IMO disabling buttons causes more trouble than it's worth - you can never guarantee the user hasn't clicked twice (because don't forget the code that disabling the button in the first place is relying on an event firing that tells you the button was clicked - this doesn't mean 2 events can't be queued before the event handler is called), and then you need a whole chunk of code around re-enabling the button depending on what has happened after the fact which is then a big source of bugs.

notatoad · on Aug 21, 2018

disabling the submit button is a nice UI feature to indicate idempotency, but it's not the same thing as the function actually being idempotent. both are important.

genericid · on Aug 21, 2018

This is basically client-side validation.

enraged_camel · on Aug 21, 2018

I apologize for the noob question, but... is it a good idea to have the client be in charge of generating UUIDs? When dealing with idempotence, they have to be truly random, not just pseudorandom, right? I looked into this recently, and my understanding (from the cursory amount of research I did) was that the UUID generation method depends on the random number generator used by the browser, which can vary a lot.

Why not generate the UUID on the server and send it to the client along with the page request (if using SSR)? I.e. the server generates the UUID, sticks it in a database field, then sends it to the client. When the client responds with the UUID, you can check that against the database to make sure its valid.

chaboud · on Aug 21, 2018

You can do a mix of the two to reduce server traffic (especially for abandoned sessions) and user latency.

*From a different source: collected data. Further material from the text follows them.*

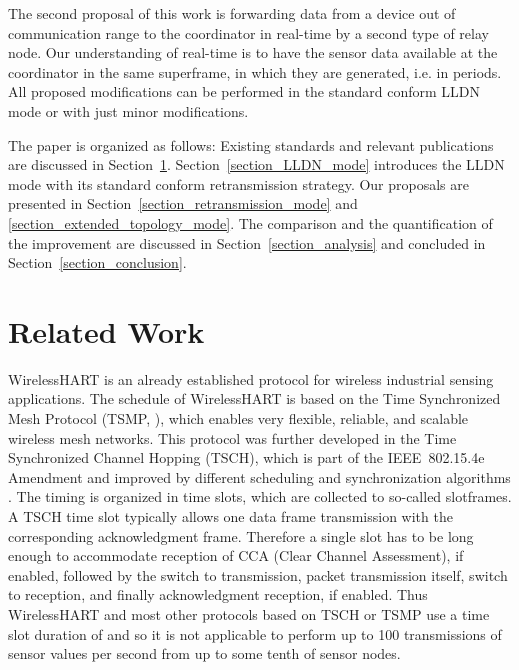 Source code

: \documentclass[times,10pt,twocolumn]{article}
\begin{document}
The second proposal of this work is forwarding data from a device out of communication range to the coordinator in real-time by a second type of relay node. Our understanding of real-time is to have the sensor data available at the coordinator in the same superframe, in which they are generated, i.e. in  periods. All proposed modifications can be performed in the standard conform LLDN mode or with just minor modifications.

The paper is organized as follows: Existing standards and relevant publications are discussed in Section~\ref{section_related_work}. Section~\ref{section_LLDN_mode} introduces the LLDN mode with its standard conform retransmission strategy. Our proposals are presented in Section~\ref{section_retransmission_mode} and \ref{section_extended_topology_mode}. The comparison and the quantification of the improvement are discussed in Section~\ref{section_analysis} and concluded in Section~\ref{section_conclusion}.

\section{Related Work}
\label{section_related_work}
WirelessHART is an already established protocol for wireless industrial sensing applications. The schedule of WirelessHART is based on the Time Synchronized Mesh Protocol (TSMP, \cite{TSMP}), which enables very flexible, reliable, and scalable wireless mesh networks. This protocol was further developed in the Time Synchronized Channel Hopping (TSCH), which is part of the IEEE~802.15.4e Amendment and improved by different scheduling and synchronization algorithms \cite{Adapt_Sync_in_802_15_4e}. The timing is organized in time slots, which are collected to so-called slotframes. A TSCH time slot typically allows one data frame transmission with the corresponding acknowledgment frame. Therefore a single slot has to be long enough to accommodate reception of CCA (Clear Channel Assessment), if enabled, followed by the switch to transmission, packet transmission itself, switch to reception, and finally acknowledgment reception, if enabled. Thus WirelessHART and most other protocols based on TSCH or TSMP use a time slot duration of  and so it is not applicable to perform up to 100 transmissions of sensor values per second from up to some tenth of sensor nodes.
\end{document}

Give the client a client ID that you generate that should be properly random... Have them submit that ID along with their self-generated ID.

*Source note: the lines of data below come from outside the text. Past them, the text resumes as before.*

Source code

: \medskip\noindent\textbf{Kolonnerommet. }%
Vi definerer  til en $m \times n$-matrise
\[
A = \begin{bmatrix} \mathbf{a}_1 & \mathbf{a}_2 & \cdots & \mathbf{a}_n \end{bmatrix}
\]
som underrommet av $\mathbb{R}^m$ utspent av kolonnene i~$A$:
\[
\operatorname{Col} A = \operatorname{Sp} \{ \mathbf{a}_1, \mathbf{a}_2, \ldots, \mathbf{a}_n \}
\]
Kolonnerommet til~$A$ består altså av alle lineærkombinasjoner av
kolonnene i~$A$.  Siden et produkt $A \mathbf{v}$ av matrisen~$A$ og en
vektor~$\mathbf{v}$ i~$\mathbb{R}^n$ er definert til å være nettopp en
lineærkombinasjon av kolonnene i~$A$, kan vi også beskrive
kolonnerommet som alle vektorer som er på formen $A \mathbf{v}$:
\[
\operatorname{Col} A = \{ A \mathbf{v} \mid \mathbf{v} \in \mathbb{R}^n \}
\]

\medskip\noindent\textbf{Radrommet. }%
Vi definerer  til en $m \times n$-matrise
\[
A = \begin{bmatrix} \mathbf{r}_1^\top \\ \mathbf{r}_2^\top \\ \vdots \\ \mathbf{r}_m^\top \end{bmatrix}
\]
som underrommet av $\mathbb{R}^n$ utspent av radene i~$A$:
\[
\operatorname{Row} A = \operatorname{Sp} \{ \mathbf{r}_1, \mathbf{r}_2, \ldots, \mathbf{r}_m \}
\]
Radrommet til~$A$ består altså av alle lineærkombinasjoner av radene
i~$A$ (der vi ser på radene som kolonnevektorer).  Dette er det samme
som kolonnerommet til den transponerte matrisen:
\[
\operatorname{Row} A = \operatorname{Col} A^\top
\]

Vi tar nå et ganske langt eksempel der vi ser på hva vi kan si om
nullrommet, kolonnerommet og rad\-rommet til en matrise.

tankerdude · on Aug 21, 2018

Yup. This is actually an interview question that I go through to see if they know mechanisms to prevent the double charge, fulfillment, etc. problem.

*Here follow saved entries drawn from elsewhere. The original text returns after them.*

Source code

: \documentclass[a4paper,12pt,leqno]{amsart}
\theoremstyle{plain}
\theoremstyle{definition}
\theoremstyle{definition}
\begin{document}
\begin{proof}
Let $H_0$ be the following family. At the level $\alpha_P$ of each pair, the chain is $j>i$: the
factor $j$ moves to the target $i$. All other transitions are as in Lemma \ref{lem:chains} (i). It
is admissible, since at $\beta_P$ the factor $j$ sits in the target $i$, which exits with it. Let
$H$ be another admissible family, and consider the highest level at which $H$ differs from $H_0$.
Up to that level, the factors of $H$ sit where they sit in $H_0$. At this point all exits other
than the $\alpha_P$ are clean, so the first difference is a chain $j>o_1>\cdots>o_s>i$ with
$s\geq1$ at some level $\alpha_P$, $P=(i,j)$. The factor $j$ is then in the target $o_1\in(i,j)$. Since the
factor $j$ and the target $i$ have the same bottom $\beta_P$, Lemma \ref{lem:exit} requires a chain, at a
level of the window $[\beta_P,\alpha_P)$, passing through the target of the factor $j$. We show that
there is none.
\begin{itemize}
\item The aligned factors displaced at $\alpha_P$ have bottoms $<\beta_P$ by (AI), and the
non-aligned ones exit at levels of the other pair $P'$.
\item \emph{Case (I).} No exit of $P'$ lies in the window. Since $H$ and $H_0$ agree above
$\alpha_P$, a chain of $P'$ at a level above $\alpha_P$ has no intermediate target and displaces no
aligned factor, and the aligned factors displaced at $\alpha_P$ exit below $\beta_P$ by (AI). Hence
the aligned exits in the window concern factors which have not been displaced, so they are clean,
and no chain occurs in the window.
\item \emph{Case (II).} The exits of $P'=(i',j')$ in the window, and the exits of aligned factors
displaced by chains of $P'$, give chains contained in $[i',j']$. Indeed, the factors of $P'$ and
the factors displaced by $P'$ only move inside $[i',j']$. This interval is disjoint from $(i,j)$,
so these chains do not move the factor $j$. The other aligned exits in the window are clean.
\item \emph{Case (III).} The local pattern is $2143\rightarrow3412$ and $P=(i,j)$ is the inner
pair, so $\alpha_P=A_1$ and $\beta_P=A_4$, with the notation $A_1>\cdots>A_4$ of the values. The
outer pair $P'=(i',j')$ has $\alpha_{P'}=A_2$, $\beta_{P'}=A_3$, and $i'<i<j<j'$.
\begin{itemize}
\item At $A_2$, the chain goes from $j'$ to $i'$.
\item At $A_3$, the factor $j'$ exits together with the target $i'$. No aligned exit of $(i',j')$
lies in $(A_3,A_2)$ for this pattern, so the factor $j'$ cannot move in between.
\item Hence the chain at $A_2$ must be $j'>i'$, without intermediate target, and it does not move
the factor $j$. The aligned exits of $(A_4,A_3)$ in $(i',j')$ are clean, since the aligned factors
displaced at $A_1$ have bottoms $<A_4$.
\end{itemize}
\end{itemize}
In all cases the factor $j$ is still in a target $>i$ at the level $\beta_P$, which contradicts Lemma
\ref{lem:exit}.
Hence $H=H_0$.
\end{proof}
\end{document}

not_kurt_godel · on Aug 21, 2018

I find that the easiest way to reason about idempotency is thinking about what happens when a client incorrectly retries a request (that is, resubmits it even though it was successful the first time). You should always strive to make sure that the duplicate request is handled gracefully and without negative consequences as much as possible. Requests that mutate state should, as a general rule, accept the desired state as an explicit parameter - avoid toggles, increments, decrements, 'go to next step' types of calls. Idempotency tokens are another valid strategy, though they can be clunky to implement.

drawkbox · on Aug 21, 2018

There was a story about toggles in apis on HN a few months ago [1][2], basically the toggle function was called for the garage door, which is clearly not idempotent, rather than an action like open/close so that is wasn't repeated. The toggle action led to opening and closing of the door repeatedly. Non idempotent requests are especially bad when tied to real physical machinery.

[1] https://twitter.com/rombulow/status/990684453734203392

[2] https://news.ycombinator.com/item?id=16964907

empath75 · on Aug 21, 2018

I once wrote a Jenkins job that created a sub directory every time it ran, if it didn’t exist and somehow managed to write it so every time it ran it went another layer deep, adding another nested subdirectory each time and it was set to reuse the same workspace. After a few months, all the jobs on the server started failing because the worker node ran out of inodes. And that was my introduction to idempotence.

gotodengo · on Aug 21, 2018

Reminds me of the Spotify unicode username issue[1]. Where a function assumed to be idempotent (think tolower(username)) actually wasn't with certain unicode inputs. Allowing account takeovers.

[1] https://labs.spotify.com/2013/06/18/creative-usernames/

tzs · on Aug 21, 2018

spotify> For example it is hard to see the difference between Ω and Ω even though one is obviously a Greek letter and the other is a unit for electrical resistance and in unicode they indeed have different code points

This surprised me, because the correct Ohm symbol is in fact the Greek letter, so why does Unicode have a special code point for it?

Unicode also does this for Kelvin, where the correct symbol is a capital K but Unicode has a separate code point for it, and for ångström where the correct symbol is a capital A with a circle above it but Unicode gives it a separate code point.

They do not do this for Newtons (capital N), Joules (capital J), Watts (capital W), or anything else I can see where the standard symbol is an ordinary letter or group of letters.

In all three of these cases the Unicode Consortium recommends NOT using the separate code point.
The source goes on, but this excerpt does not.